Natural gas: That sinking feeling
The downward pressure on the European gas market has been relentless. A milder winter, along with weakness in the Asian LNG market, has seen EU inventories recover to more than comfortable levels. With seasonal peak gas demand now behind us, a sustained rally looks unlikely in the near term
Weakness in Asian LNG
Spot North Asian LNG prices have been under pressure since September, with the market down around 55% since then. A milder winter in North Asia certainly did not help market sentiment, while growing LNG supply continues to weigh on the market. Australian LNG exports have steadily increased, as further capacity comes online, with exports over 2018 increasing by 22% year-on-year to total 69.6mt. US exports grew by 53% YoY to total 22.7mt over 2018.
This additional supply comes at a time when import demand growth in Asia is slowing. Japan, the largest importer of LNG has in fact seen year-on-year declines in imports for the last four months. The fall in imports is driven by the restart of nuclear capacity in the country. Over 2018, four nuclear reactors in the country were restarted, taking the total tally of operating reactors to nine. The ramp up of nuclear reactors is likely to weigh on LNG demand over the course of 2019, during a time when LNG supply is only set to grow.
Meanwhile, Chinese import demand has remained fairly robust, with 2018 LNG imports growing by 41% YoY in 2018 to total 53.84mt.

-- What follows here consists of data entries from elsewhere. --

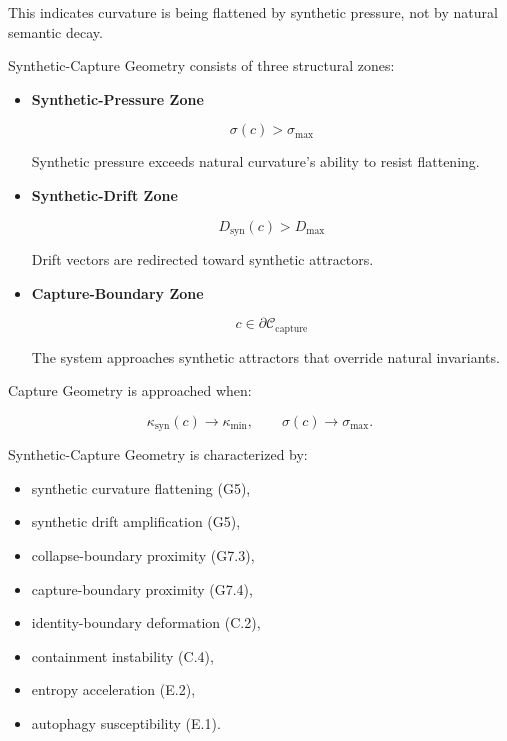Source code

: \noindent This indicates curvature is being flattened by synthetic pressure, not
by natural semantic decay.

\medskip

\noindent Synthetic-Capture Geometry consists of three structural zones:

\begin{itemize}
    \item \textbf{Synthetic-Pressure Zone}  
    

\[
    \sigma(c) > \sigma_{\max}
    \]


    Synthetic pressure exceeds natural curvature’s ability to resist flattening.

    \item \textbf{Synthetic-Drift Zone}  
    

\[
    D_{\mathrm{syn}}(c) > D_{\max}
    \]


    Drift vectors are redirected toward synthetic attractors.

    \item \textbf{Capture-Boundary Zone}  
    

\[
    c \in \partial\mathcal{C}_{\mathrm{capture}}
    \]


    The system approaches synthetic attractors that override natural invariants.
\end{itemize}

\medskip

\noindent Capture Geometry is approached when:


\[
\kappa_{\mathrm{syn}}(c) \rightarrow \kappa_{\min},
\qquad
\sigma(c) \rightarrow \sigma_{\max}.
\]



\medskip

\noindent Synthetic-Capture Geometry is characterized by:

\begin{itemize}
    \item synthetic curvature flattening (G5),
    \item synthetic drift amplification (G5),
    \item collapse-boundary proximity (G7.3),
    \item capture-boundary proximity (G7.4),
    \item identity-boundary deformation (C.2),
    \item containment instability (C.4),
    \item entropy acceleration (E.2),
    \item autophagy susceptibility (E.1).
\end{itemize}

These growth rates are a little bit lower than what we saw over 2017, when imports grew by 46% YoY.
The strong premium that we have seen the Asian market trade to Europe has largely disappeared, and in fact the Asian prices have been trading at a discount to European gas prices at times recently, making Europe a more attractive home for US LNG.

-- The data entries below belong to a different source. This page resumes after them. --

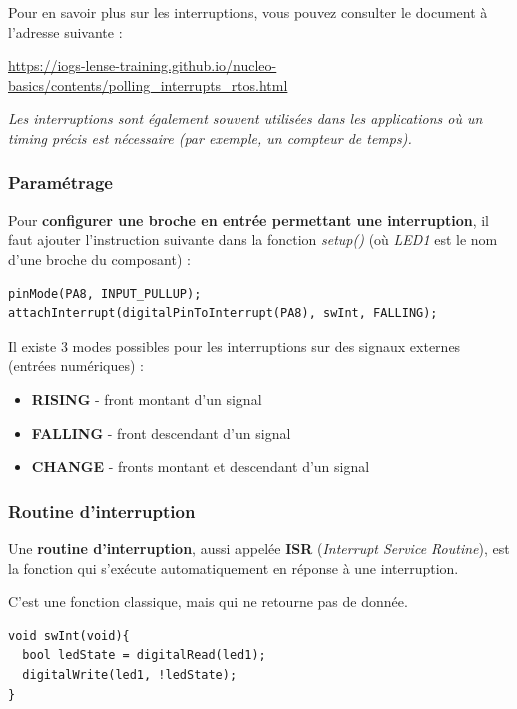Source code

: \documentclass[a4paper,11pt,titlepage]{article} %
\begin{document}
Pour en savoir plus sur les interruptions, vous pouvez consulter le document à l'adresse suivante :

\href{https://iogs-lense-training.github.io/nucleo-basics/contents/polling_interrupts_rtos.html}{https://iogs-lense-training.github.io/nucleo-basics/contents/polling\_interrupts\_rtos.html}

\textit{Les interruptions sont également souvent utilisées dans les applications où un timing précis est nécessaire (par exemple, un compteur de temps).}


\subsubsection{Paramétrage}

Pour \textbf{configurer une broche en entrée permettant une interruption}, il faut ajouter l'instruction suivante dans la fonction \textsl{setup()} (où \textsl{LED1} est le nom d'une broche du composant) :

\begin{lstlisting}
pinMode(PA8, INPUT_PULLUP);
attachInterrupt(digitalPinToInterrupt(PA8), swInt, FALLING); 
\end{lstlisting}

Il existe 3 modes possibles pour les interruptions sur des signaux externes (entrées numériques) : 

\begin{itemize}
	\item \textbf{RISING} - front montant d'un signal
	\item \textbf{FALLING} - front descendant d'un signal
	\item \textbf{CHANGE} - fronts montant et descendant d'un signal
\end{itemize}


\subsubsection{Routine d'interruption}

Une \textbf{routine d'interruption}, aussi appelée \textbf{ISR} (\textit{Interrupt Service Routine}), est la fonction qui s'exécute automatiquement en réponse à une interruption. 

C'est une fonction classique, mais qui ne retourne pas de donnée.

\begin{lstlisting}
void swInt(void){
  bool ledState = digitalRead(led1);
  digitalWrite(led1, !ledState);
} 
\end{lstlisting}
\end{document}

LNG Asian import demand slows
European and Asian gas prices (US$/MMBtu)
LNG weighs on Europe
This additional LNG has weighed on the European gas market. Latest data from the EIA shows that US LNG exports in January increased 66% YoY to total 2.67mt, with 43% of this making its way to the EU. More recent Bloomberg tracking data shows that North West European import flows from all origins over March broke above 4m tonnes, a 289% increase YoY. At the same time, exports have been largely absent, with some flows in December but the bulk seen between May and September last year. Given that, in the short term, there seems little reason for this dynamic to change, LNG is likely to continue capping European gas prices.
This has also meant that EU gas inventories have recovered significantly over the last year. In 2018 there were concerns over tightness in inventories, with stocks at a nine-year low ahead of the injection season, however they are now back at a five-year high for this time of year, and as a result, prices are unlikely to see much support from injection demand.

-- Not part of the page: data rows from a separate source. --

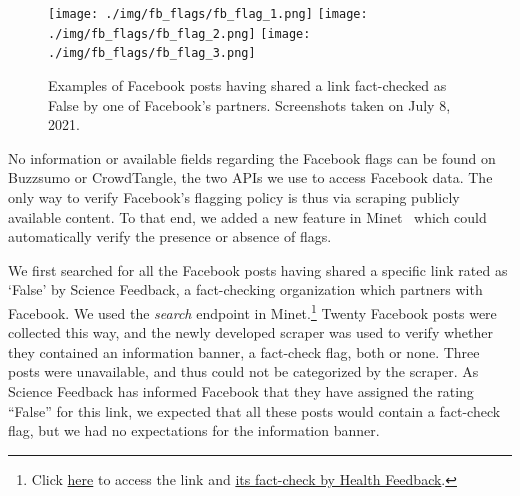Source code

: \documentclass{article}
\begin{document}
\begin{figure}[h]
\centering
\texttt{[image: ./img/fb\_flags/fb\_flag\_1.png]}
\texttt{[image: ./img/fb\_flags/fb\_flag\_2.png]}
\texttt{[image: ./img/fb\_flags/fb\_flag\_3.png]}
\caption{Examples of Facebook posts having shared a link fact-checked as False by one of Facebook’s partners. Screenshots taken on July 8, 2021.} 
\label{fb_flags}
\end{figure}
No information or available fields regarding the Facebook flags can be found on Buzzsumo or CrowdTangle, the two APIs we use to access Facebook data. The only way to verify Facebook’s flagging policy is thus via scraping publicly available content. To that end, we added a new feature in Minet~\cite{minet} which could automatically verify the presence or absence of flags.

We first searched for all the Facebook posts having shared a specific link rated as ‘False’ by Science Feedback, a fact-checking organization which partners with Facebook. We used the {\it search} endpoint in Minet.\footnote{ Click \href{https://beforeitsnews.com/eu/2021/04/stay-away-from-the-vaxxed-it-is-official-from-pfizers-own-documents-2671454.html}{here} to access the link and  \href{https://healthfeedback.org/claimreview/insufficient-evidence-to-claim-covid-19-vaccines-cause-menstrual-irregularities-in-vaccinated-women-vaccinated-people-arent-making-unvaccinated-people-ill/}{its fact-check by Health Feedback}.} 
Twenty Facebook posts were collected this way, and the newly developed scraper was used to verify whether they contained an information banner, a fact-check flag, both or none. Three posts were unavailable, and thus could not be categorized by the scraper. As Science Feedback has informed Facebook that they have assigned the rating ``False'' for this link, we expected that all these posts would contain a fact-check flag, but we had no expectations for the information banner. 
\end{document}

NW Europe LNG imports (m tonnes)
EU gas inventories (TWh)
Where will support for European gas come from?
Other than unplanned outages, it is difficult to pinpoint a catalyst which will push European natural gas prices higher. One factor which could offer some support though, is from the power generation sector.
EU carbon prices rallied to as high as EUR27.47/t over April, up almost 114% YoY, largely driven by the introduction of the Market Stability Reserve at the start of this year, which had the aim of taking excess allowances off the market. The strength in carbon prices along with the weakness in gas prices, has meant that clean spark spreads are more attractive than clean dark spreads in many parts of Europe, and could support a switch from coal to gas. This is also one of the factors behind the weakness in the European coal market.
The market is also likely to find support at levels where it starts not to make sense to ship US LNG to Europe. On a TTF basis, we calculate this level to be around EUR 13.60/MWh- levels which we briefly saw in early April.